§ WHAT YOU HAVE TO DO
Go through the entries below and copy each line containing the word "nomenclature".

[Data items]

+---+

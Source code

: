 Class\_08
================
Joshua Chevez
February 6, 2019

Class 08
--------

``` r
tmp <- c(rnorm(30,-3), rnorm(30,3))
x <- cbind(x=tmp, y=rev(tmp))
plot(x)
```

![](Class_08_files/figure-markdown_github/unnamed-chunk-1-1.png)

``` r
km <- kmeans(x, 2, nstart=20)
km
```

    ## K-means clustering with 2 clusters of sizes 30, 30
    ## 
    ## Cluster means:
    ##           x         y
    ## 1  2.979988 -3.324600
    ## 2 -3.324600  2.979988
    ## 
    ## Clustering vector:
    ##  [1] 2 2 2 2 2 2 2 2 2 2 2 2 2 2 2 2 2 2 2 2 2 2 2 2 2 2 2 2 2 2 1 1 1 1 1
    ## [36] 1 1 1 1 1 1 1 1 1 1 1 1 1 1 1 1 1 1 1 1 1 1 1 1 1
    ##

+---+

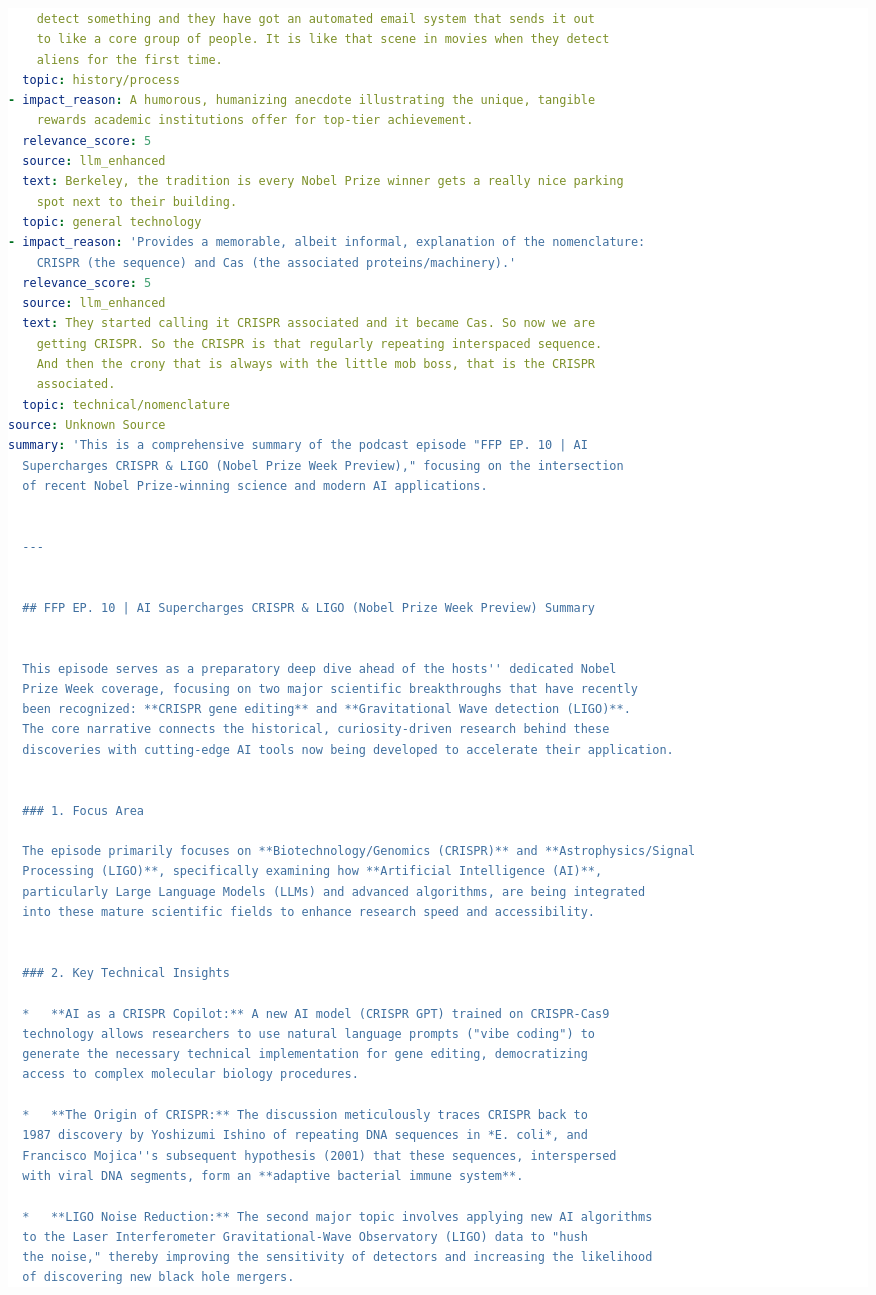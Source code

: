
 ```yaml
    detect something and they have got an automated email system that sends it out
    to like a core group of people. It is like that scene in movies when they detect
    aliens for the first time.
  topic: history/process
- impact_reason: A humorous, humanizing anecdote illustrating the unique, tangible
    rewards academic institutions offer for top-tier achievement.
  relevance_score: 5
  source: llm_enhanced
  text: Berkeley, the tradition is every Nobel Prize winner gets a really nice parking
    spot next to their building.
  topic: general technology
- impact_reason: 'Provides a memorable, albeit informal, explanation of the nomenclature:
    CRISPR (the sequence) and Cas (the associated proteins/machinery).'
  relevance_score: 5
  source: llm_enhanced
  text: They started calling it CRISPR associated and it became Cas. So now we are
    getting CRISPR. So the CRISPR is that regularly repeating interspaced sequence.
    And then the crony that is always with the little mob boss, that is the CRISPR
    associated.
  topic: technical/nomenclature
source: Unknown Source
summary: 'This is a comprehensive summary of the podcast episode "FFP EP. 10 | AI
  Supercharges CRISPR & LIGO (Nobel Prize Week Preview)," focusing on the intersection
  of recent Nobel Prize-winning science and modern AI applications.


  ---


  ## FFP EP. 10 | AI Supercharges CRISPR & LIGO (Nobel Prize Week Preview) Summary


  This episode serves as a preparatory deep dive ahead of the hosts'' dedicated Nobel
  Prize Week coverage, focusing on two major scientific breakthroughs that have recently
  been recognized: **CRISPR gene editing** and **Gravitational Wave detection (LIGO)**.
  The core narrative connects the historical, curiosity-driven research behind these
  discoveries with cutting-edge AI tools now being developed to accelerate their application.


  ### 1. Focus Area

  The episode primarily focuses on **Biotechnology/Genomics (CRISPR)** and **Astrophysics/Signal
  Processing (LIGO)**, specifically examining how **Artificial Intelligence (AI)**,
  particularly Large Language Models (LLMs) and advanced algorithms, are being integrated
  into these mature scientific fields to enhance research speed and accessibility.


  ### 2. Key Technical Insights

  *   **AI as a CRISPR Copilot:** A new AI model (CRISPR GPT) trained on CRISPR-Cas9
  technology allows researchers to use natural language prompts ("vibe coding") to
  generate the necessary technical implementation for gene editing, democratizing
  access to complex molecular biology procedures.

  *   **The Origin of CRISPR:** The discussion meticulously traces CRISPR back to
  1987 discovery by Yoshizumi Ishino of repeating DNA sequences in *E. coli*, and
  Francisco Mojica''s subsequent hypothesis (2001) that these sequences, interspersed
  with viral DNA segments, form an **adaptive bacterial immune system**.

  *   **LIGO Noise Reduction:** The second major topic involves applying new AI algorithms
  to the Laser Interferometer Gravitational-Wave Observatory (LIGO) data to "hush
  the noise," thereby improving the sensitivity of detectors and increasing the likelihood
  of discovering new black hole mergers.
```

+---+

§ RESULT OF THE TASK
- impact_reason: 'Provides a memorable, albeit informal, explanation of the nomenclature:
  topic: technical/nomenclature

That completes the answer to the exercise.